Well, here are some basic statistics that tell part of their future story:

* Nearly two thirds of them will go onto some level of college
* Of those that attend a four-year university, only about half will graduate
* Of the half of that graduate from a four-year university, only about half will find careers in areas that required their level of college education. They will essentially be underemployed or part of the new Gray Economy (Video: Success In The New Economy).
     What will happen to those that didn’t go on to college or graduate from college? The truth is a litany of things that can be cast as a negative outlook.

* Some will go to community college and complete a certificate or technical degree and get one of the good jobs in our economy (7 of the 10 jobs in our economy are connected to this level of education). But not nearly enough of them. 

* Some will find success in the military, family businesses or other avenues. But not nearly enough of them.

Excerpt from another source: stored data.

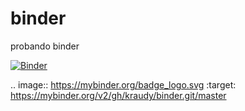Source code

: # binder
probando binder

[![Binder](https://mybinder.org/badge_logo.svg)](https://mybinder.org/v2/gh/kraudy/binder.git/master)

.. image:: https://mybinder.org/badge_logo.svg
 :target: https://mybinder.org/v2/gh/kraudy/binder.git/master
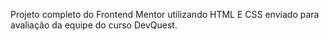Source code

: Projeto completo do Frontend Mentor utilizando HTML E CSS enviado para avaliação da equipe do curso DevQuest.

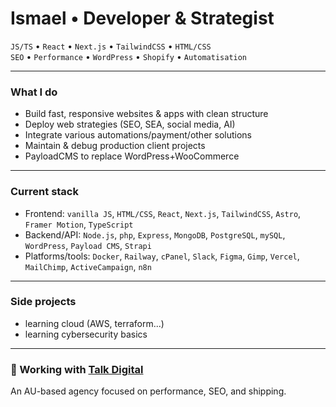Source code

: <h1 align="left">Ismael • Developer & Strategist</h1>

<p align="left">
  <code>JS/TS</code> • <code>React</code> • <code>Next.js</code> • <code>TailwindCSS</code> • <code>HTML/CSS</code><br>
  <code>SEO</code> • <code>Performance</code> • <code>WordPress</code> • <code>Shopify</code> • <code>Automatisation</code>
</p>

---

### What I do

- Build fast, responsive websites & apps with clean structure
- Deploy web strategies (SEO, SEA, social media, AI)
- Integrate various automations/payment/other solutions
- Maintain & debug production client projects
- PayloadCMS to replace WordPress+WooCommerce

---

### Current stack

- Frontend: `vanilla JS`, `HTML/CSS`, `React`, `Next.js`, `TailwindCSS`, `Astro`, `Framer Motion`, `TypeScript`
- Backend/API: `Node.js`, `php`, `Express`, `MongoDB`, `PostgreSQL`, `mySQL`, `WordPress`, `Payload CMS`, `Strapi`
- Platforms/tools: `Docker`, `Railway`, `cPanel`, `Slack`, `Figma`, `Gimp`, `Vercel`, `MailChimp`, `ActiveCampaign`, `n8n`

---

### Side projects

- learning cloud (AWS, terraform...)
- learning cybersecurity basics

---

### 🏢 Working with [Talk Digital](https://talkdigital.com.au)

An AU-based agency focused on performance, SEO, and shipping.
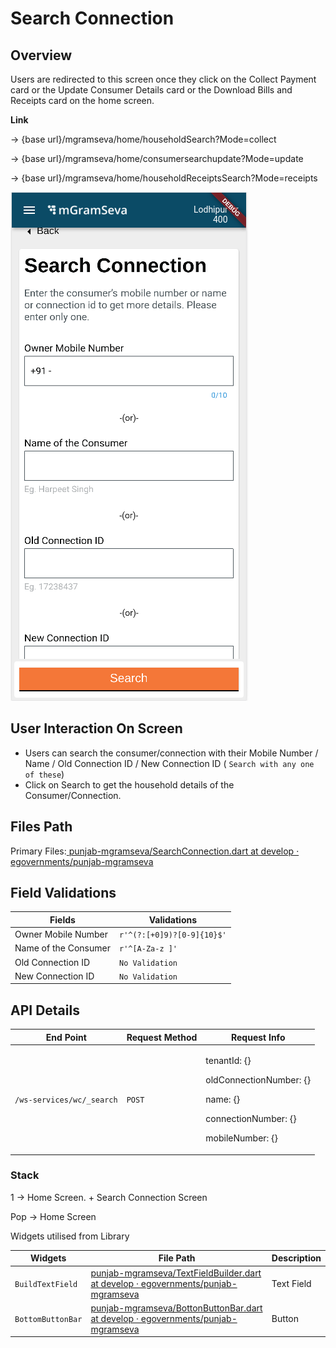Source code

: # Search Connection

## **Overview**

Users are redirected to this screen once they click on the Collect Payment card or the Update Consumer Details card or the Download Bills and Receipts card on the home screen. ​

**Link**&#x20;

→ {base url}/mgramseva/home/householdSearch?Mode=collect

&#x20;→ {base url}/mgramseva/home/consumersearchupdate?Mode=update

&#x20;→ {base url}/mgramseva/home/householdReceiptsSearch?Mode=receipts

![](<../../../../.gitbook/assets/image (63).png>)

## **User Interaction On Screen**

* Users can search the consumer/connection with their Mobile Number / Name / Old Connection ID / New Connection ID ( `Search with any one of these`)
* Click on Search to get the household details of the Consumer/Connection.

## **Files Path**

Primary Files:[ <img src="https://github.com/fluidicon.png" alt="" data-size="line">punjab-mgramseva/SearchConnection.dart at develop · egovernments/punjab-mgramseva](https://github.com/egovernments/punjab-mgramseva/blob/develop/frontend/mgramseva/lib/screeens/ConnectionResults/SearchConnection.dart)

## Field Validations

| Fields               | Validations                |
| -------------------- | -------------------------- |
| Owner Mobile Number  | `r'^(?:[+0]9)?[0-9]{10}$'` |
| Name of the Consumer | `r'^[A-Za-z ]'`            |
| Old Connection ID    | `No Validation`            |
| New Connection ID    | `No Validation`            |

## **API Details**

| End Point                 | Request Method | Request Info                                                                                                       |
| ------------------------- | -------------- | ------------------------------------------------------------------------------------------------------------------ |
| `/ws-services/wc/_search` | `POST`         | <p>tenantId: {}</p><p>oldConnectionNumber: {}</p><p>name: {}</p><p>connectionNumber: {}</p><p>mobileNumber: {}</p> |

### Stack

1 → Home Screen. + Search Connection Screen

Pop → Home Screen

Widgets utilised from Library

| Widgets           | File Path                                                                                                                                                                                                                                                                   | Description |
| ----------------- | --------------------------------------------------------------------------------------------------------------------------------------------------------------------------------------------------------------------------------------------------------------------------- | ----------- |
| `BuildTextField`  | [<img src="https://github.com/fluidicon.png" alt="" data-size="line">punjab-mgramseva/TextFieldBuilder.dart at develop · egovernments/punjab-mgramseva](https://github.com/egovernments/punjab-mgramseva/blob/develop/frontend/mgramseva/lib/widgets/TextFieldBuilder.dart) | Text Field  |
| `BottomButtonBar` | [<img src="https://github.com/fluidicon.png" alt="" data-size="line">punjab-mgramseva/BottonButtonBar.dart at develop · egovernments/punjab-mgramseva](https://github.com/egovernments/punjab-mgramseva/blob/develop/frontend/mgramseva/lib/widgets/BottonButtonBar.dart)   | Button      |

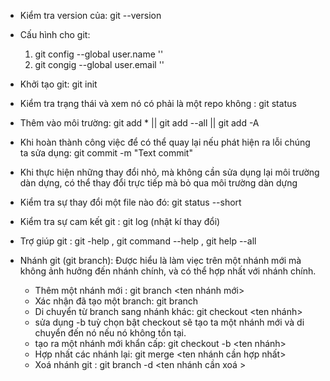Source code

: - Kiểm tra version của: git --version
- Cấu hình cho git:

  1. git config --global user.name ''
  2. git congig --global user.email ''

- Khởi tạo git: git init
- Kiểm tra trạng thái và xem nó có phải là một repo không : git status
- Thêm vào môi trường: git add \* || git add --all || git add -A
- Khi hoàn thành công việc để có thể quay lại nếu phát hiện ra lỗi chúng ta sửa dụng: git commit -m "Text commit"
- Khi thực hiện những thay đổi nhỏ, mà không cần sửa dụng lại môi trường dàn dựng, có thể thay đổi trực tiếp mà bỏ qua môi trường dàn dựng

- Kiểm tra sự thay đổi một file nào đó: git status --short
- Kiểm tra sự cam kết git : git log (nhật kí thay đổi)
- Trợ giúp git : git -help , git command --help , git help --all

- Nhánh git (git branch): Được hiểu là làm viẹc trên một nhánh mới mà không ảnh hưởng đến nhánh chính, và có thể hợp nhất với nhánh chính.
  - Thêm một nhánh mới : git branch <ten nhánh mới>
  - Xác nhận đã tạo một branch: git branch
  - Di chuyển từ branch sang nhánh khác: git checkout <ten nhánh>
  - sửa dụng -b tuỳ chọn bật checkout sẽ tạo ta một nhánh mới và di chuyển đến nó nếu nó không tồn tại.
  - tạo ra một nhánh mới khẩn cấp: git checkout -b <ten nhánh>
  - Hợp nhất các nhánh lại: git merge <ten nhánh cần hợp nhất>
  - Xoá nhánh git : git branch -d <ten nhánh cần xoá >
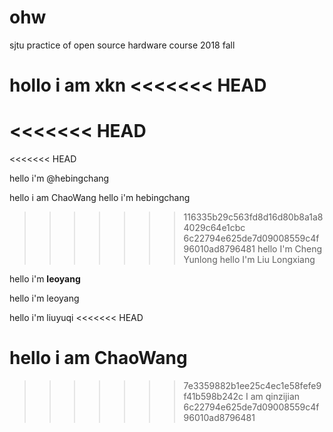 # ohw
sjtu practice of open source hardware course 2018 fall

hollo i am xkn
<<<<<<< HEAD
=======
<<<<<<< HEAD
=======
<<<<<<< HEAD

hello i'm @hebingchang

hello i am ChaoWang
hello i'm hebingchang
>>>>>>> 116335b29c563fd8d16d80b8a1a84029c64e1cbc
>>>>>>> 6c22794e625de7d09008559c4f96010ad8796481
hello I'm Cheng Yunlong
hello I'm Liu Longxiang

hello i'm **leoyang**

hello i'm leoyang

hello i'm liuyuqi
<<<<<<< HEAD

hello i am ChaoWang
=======
>>>>>>> 7e3359882b1ee25c4ec1e58fefe9f41b598b242c
 I am qinzijian
>>>>>>> 6c22794e625de7d09008559c4f96010ad8796481
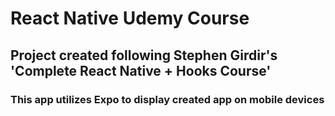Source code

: # React Native Udemy Course

## Project created following Stephen Girdir's 'Complete React Native + Hooks Course'

### This app utilizes Expo to display created app on mobile devices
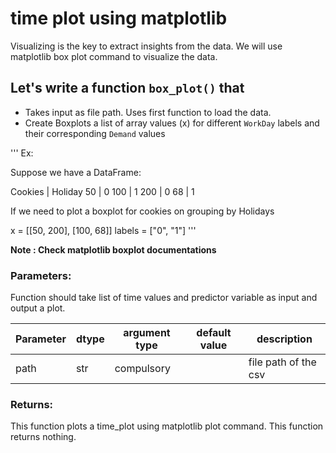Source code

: # time plot using matplotlib

Visualizing is the key to extract insights from the data. We will use matplotlib box plot command to visualize the data.

## Let's write a function `box_plot()` that
* Takes input as file path. Uses first function to load the data.
* Create Boxplots a list of array values (x) for different `WorkDay` labels and their corresponding `Demand` values

'''
Ex:

Suppose we have a DataFrame:

Cookies | Holiday
50  | 0
100 | 1
200 | 0
68  | 1

If we need to plot a boxplot for cookies on grouping by Holidays

x = [[50, 200], [100, 68]]
labels = ["0", "1"]
'''

**Note : Check matplotlib boxplot documentations**


### Parameters:

Function should take list of time values and predictor variable as input and output a plot.

| Parameter | dtype | argument type | default value | description |
| --- | --- | --- | --- | --- |
| path | str | compulsory | | file path of the csv |



### Returns:
This function plots a time_plot using matplotlib plot command. This function returns nothing.
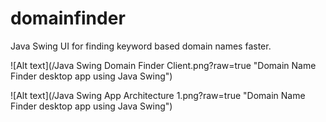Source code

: # domainfinder
Java Swing UI for finding keyword based domain names faster. 

![Alt text](/Java Swing Domain Finder Client.png?raw=true "Domain Name Finder desktop app using Java Swing")

![Alt text](/Java Swing App Architecture 1.png?raw=true "Domain Name Finder desktop app using Java Swing")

* Some could be part of the future where 40% of our workforce will made up independent contractors and entrepreneurs. However, most won’t be prepared skill-wise for that as their school and our educational system does not have a pathway for this.
     The problem is that we have put them through a singular high school pathway and told them all to go to college. We have not focused on skill development or appropriate success pathways for all.

     In the end, many will be lost, frustrated, direction-less. Many will face insurmountable employment challenges and skyrocketing higher education costs - especially in the new global economy.

     So, again, I’m proud of the top 10%-12% and what they’ve accomplished and where they are going. But what about the rest? What could we have done or what can we do going forward?

     Here are a few thoughts:

     We need to create pathways, systems and mindsets where all of our students are part of successful educational and career pathways, not just the top 10%. Now, more than the 10% above will be successful, but we don’t know about it or celebrate them.
That’s right. We need to have celebrations and recognition for the Top 50 Entrepreneurs, Top 50 Creative and Innovative, Top 50 Designers, Top 50 Problems Solvers, Top 50 Technologists, Top 50 Builders, etc. You get the idea. We need to create unique, but equally recognized pathways for all students.

     We need to examine the future of work and match our curriculum and pathways appropriately. For example, if 40% of future work is independent or contract work, should we offer Entrepreneurial pathways at all of our high schools? 

     If 7 of 10 jobs in our economy are matched to two-year career and technical degrees and programs, why are not 7 of our 10 high schools classes aligned or correlated that way? Instead we have the AP pathway for the top 10% and sometimes CTE pathways for another 10%. What about the other 80%? Where is their pathway to success? 

     There is nothing wrong with celebrating success. We need to do it for all that we can. Our top 10% in the traditional academic wing of our schools are our most successful. But they are the most successful based on a singular pathway or program. It works for them and we work for them. But our economy or society cannot survive if we don’t create equally successful, as well as celebrated and regarded, pathways for all.

     Whether we call it Career Technical Education, Career Pathways, Academies, Small Learning Communities or dozens of other names, it doesn’t matter. Our system has been too narrow and is failing too many. We may not have a more important national challenge. I hope we heed the call.